(Entries taken from a collection)
Content starts

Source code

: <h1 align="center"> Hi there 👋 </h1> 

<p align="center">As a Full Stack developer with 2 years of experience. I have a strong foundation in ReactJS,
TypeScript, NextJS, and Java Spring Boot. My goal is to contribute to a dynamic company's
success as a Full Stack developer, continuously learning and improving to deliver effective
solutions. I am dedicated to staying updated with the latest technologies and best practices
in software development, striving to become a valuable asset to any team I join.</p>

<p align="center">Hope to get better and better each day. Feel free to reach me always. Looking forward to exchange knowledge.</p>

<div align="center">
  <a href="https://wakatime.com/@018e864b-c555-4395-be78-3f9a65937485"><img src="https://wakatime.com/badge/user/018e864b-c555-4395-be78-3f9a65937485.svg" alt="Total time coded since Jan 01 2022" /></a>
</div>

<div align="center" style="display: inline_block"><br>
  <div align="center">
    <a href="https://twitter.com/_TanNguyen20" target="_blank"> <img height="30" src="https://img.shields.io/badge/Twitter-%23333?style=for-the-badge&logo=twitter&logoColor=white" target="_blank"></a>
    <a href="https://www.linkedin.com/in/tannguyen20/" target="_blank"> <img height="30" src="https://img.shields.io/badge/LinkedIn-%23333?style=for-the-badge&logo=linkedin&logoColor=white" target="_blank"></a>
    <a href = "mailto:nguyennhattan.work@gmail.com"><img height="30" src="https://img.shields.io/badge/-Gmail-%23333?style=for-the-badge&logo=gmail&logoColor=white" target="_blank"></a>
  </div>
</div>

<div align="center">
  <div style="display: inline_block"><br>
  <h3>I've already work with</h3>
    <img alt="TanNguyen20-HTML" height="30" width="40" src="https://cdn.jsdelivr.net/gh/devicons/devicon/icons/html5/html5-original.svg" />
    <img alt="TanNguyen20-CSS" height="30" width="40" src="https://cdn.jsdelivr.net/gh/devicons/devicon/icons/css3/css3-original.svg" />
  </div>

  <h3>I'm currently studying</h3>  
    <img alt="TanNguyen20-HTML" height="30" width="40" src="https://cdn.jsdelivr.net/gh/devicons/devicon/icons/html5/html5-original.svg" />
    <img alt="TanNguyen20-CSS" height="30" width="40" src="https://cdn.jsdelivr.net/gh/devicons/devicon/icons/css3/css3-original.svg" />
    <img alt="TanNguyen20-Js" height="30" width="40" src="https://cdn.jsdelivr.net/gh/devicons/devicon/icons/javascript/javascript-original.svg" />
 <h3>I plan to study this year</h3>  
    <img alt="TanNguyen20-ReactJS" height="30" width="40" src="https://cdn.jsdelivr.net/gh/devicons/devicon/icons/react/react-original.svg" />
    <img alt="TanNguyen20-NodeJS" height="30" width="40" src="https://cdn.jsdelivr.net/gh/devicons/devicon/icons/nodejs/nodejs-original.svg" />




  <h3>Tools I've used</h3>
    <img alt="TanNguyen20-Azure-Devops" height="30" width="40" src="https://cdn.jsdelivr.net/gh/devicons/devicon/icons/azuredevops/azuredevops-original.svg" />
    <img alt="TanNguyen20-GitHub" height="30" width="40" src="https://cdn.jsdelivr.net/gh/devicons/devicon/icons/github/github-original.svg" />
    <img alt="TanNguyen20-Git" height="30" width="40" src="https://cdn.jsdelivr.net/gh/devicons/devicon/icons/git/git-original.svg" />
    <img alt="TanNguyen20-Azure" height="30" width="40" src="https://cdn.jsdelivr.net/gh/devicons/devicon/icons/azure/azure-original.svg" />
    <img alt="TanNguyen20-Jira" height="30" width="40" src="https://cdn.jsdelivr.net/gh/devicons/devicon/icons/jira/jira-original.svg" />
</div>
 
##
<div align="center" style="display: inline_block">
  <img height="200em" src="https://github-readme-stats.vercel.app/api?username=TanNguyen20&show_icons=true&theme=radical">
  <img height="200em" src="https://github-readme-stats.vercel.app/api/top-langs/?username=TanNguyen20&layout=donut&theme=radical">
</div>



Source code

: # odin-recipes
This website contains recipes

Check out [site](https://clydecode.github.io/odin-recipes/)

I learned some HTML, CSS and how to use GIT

Content ends
Content starts

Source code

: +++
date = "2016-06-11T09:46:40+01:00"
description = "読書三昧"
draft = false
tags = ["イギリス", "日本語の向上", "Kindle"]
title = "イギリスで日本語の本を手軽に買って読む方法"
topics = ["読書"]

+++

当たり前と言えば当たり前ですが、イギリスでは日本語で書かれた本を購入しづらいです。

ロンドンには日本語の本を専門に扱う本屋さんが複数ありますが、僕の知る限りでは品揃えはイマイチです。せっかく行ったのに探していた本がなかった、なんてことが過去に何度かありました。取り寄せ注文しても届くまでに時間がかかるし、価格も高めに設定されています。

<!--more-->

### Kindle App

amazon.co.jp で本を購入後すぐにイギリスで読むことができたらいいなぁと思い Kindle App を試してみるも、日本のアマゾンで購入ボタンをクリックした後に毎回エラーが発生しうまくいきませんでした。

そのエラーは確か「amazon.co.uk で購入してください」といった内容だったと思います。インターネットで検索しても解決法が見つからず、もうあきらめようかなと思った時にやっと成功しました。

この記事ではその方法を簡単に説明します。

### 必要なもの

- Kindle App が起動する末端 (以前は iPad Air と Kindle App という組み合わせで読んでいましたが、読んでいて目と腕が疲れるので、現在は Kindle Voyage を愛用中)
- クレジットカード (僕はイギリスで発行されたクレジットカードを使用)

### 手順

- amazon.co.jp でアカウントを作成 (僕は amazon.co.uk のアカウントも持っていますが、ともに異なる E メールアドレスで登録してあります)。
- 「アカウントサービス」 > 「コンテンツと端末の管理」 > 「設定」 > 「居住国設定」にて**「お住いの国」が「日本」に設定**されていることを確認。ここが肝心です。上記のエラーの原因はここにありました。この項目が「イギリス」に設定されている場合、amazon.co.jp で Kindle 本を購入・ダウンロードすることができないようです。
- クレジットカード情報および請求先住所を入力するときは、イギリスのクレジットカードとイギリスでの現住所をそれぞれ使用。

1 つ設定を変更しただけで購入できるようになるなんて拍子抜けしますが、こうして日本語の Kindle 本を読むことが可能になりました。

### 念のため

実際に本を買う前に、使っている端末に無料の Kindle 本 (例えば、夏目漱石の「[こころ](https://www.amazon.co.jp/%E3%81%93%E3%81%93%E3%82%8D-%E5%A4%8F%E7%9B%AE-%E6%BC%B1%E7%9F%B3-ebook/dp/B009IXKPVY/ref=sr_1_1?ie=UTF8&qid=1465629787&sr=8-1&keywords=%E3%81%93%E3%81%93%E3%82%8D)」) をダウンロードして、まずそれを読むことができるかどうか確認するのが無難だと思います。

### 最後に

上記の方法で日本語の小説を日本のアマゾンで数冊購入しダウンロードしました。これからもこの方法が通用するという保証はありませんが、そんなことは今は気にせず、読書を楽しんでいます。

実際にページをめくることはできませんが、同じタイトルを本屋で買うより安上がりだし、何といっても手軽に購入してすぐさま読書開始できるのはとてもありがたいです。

Content ends
Content starts

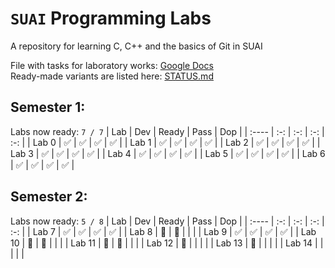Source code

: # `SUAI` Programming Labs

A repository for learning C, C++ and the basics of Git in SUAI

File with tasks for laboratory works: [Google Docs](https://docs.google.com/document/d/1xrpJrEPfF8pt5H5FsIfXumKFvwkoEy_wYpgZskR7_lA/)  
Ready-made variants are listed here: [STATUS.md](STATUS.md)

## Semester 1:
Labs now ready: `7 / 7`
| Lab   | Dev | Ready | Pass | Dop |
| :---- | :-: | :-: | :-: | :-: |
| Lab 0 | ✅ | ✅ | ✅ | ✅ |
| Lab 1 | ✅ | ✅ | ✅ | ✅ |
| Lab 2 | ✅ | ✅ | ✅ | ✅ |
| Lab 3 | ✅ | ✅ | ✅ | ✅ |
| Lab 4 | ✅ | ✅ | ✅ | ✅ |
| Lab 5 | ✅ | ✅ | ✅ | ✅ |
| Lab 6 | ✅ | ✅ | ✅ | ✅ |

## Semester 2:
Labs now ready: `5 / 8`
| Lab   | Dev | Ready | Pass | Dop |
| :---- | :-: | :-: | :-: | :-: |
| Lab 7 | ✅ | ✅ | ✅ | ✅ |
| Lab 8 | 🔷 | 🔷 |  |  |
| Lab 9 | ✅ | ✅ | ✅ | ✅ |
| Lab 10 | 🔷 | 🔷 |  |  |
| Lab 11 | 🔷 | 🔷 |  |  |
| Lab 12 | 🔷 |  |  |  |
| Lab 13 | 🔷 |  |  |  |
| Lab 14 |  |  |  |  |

Content ends

Directions for this task:
Using the records above, filter out every line that lacks the string "Stack" and copy the rest.

Result below:
<p align="center">As a Full Stack developer with 2 years of experience. I have a strong foundation in ReactJS,
success as a Full Stack developer, continuously learning and improving to deliver effective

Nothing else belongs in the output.